RFR: 8057632 - Remove auxiliary code used to handle the generations array
Bengt Rutisson
bengt.rutisson at oracle.com
Fri Sep 19 12:40:58 UTC 2014
Hi Kim,
On 9/18/14 8:56 PM, Kim Barrett wrote:
> On Sep 4, 2014, at 7:54 PM, Jesper Wilhelmsson <jesper.wilhelmsson at oracle.com> wrote:
>> This is the next part of the generation array removal. I have split this change into several parts to ease the review. These webrevs build on top of each other.
> Quoting from https://bugs.openjdk.java.net/browse/JDK-8055702
>
> Today GenCollectedHeap contains an array with room for ten
> generations, and there is plenty of code that is written in a very
> generic way to allow for this many generations. However, there is
> also plenty of code that assumes we only use two generations and any
> attempt to use more would fail with the current code. In practice we
> only use two generations and there are no reason to maintain the
> illusion that we could use more.
>
> Has there been any discussion of whether removing support for many
> generations is indeed desirable, vs fixing the places where that
> possibility isn't properly supported? It was a long time ago, and I
> haven't even looked for references yet, but I vaguely recall seeing
> measurements showing some applications could benefit significantly
> from such. I think it had to do with applications that undergo major
> phase changes, where substantial data structures lasted for much of
> the duration of a phase but then were dropped on those phase
> transitions - moving such data to some intermediate generation that
> was processed more often than "old" but less often than "young" was
> thought to be beneficial. [It's also entirely possible that I'm
> completely misremembering, as this would have been from back in the
> early 1990s.]
>
> Maybe the answer to such an application now is G1?

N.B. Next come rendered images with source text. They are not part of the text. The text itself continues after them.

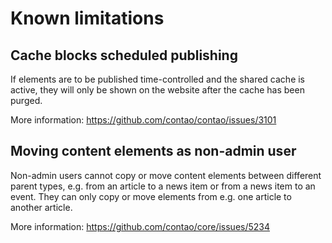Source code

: # Known limitations

## Cache blocks scheduled publishing

If elements are to be published time-controlled and the shared cache is active, they will only be shown on the website
after the cache has been purged.

More information: https://github.com/contao/contao/issues/3101

## Moving content elements as non-admin user

Non-admin users cannot copy or move content elements between different parent types, e.g. from an article to a news
item or from a news item to an event. They can only copy or move elements from e.g. one article to another article.

More information: https://github.com/contao/core/issues/5234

Yes, we did discuss this and I think Jesper's work is the right thing to
do (even though I haven't looked at his latest webrev).
Some background. The generations abstraction was introduced to support
the train collector, where multiple generations was a central concept.
When the train collector was removed the code was never cleaned up
properly. Thus, I consider the work that Jesper does now cleanups that
reduce our technical debt.
When the train collector was removed we were left with only collectors
that support two generations. Note that only two of our GC (CMS and
SerialGC) actually use the generations abstraction. That means that the
code is unnecessarily complex and as Jepser points out it has probably
deteriorated in a way that it will not be easy to just add a generation.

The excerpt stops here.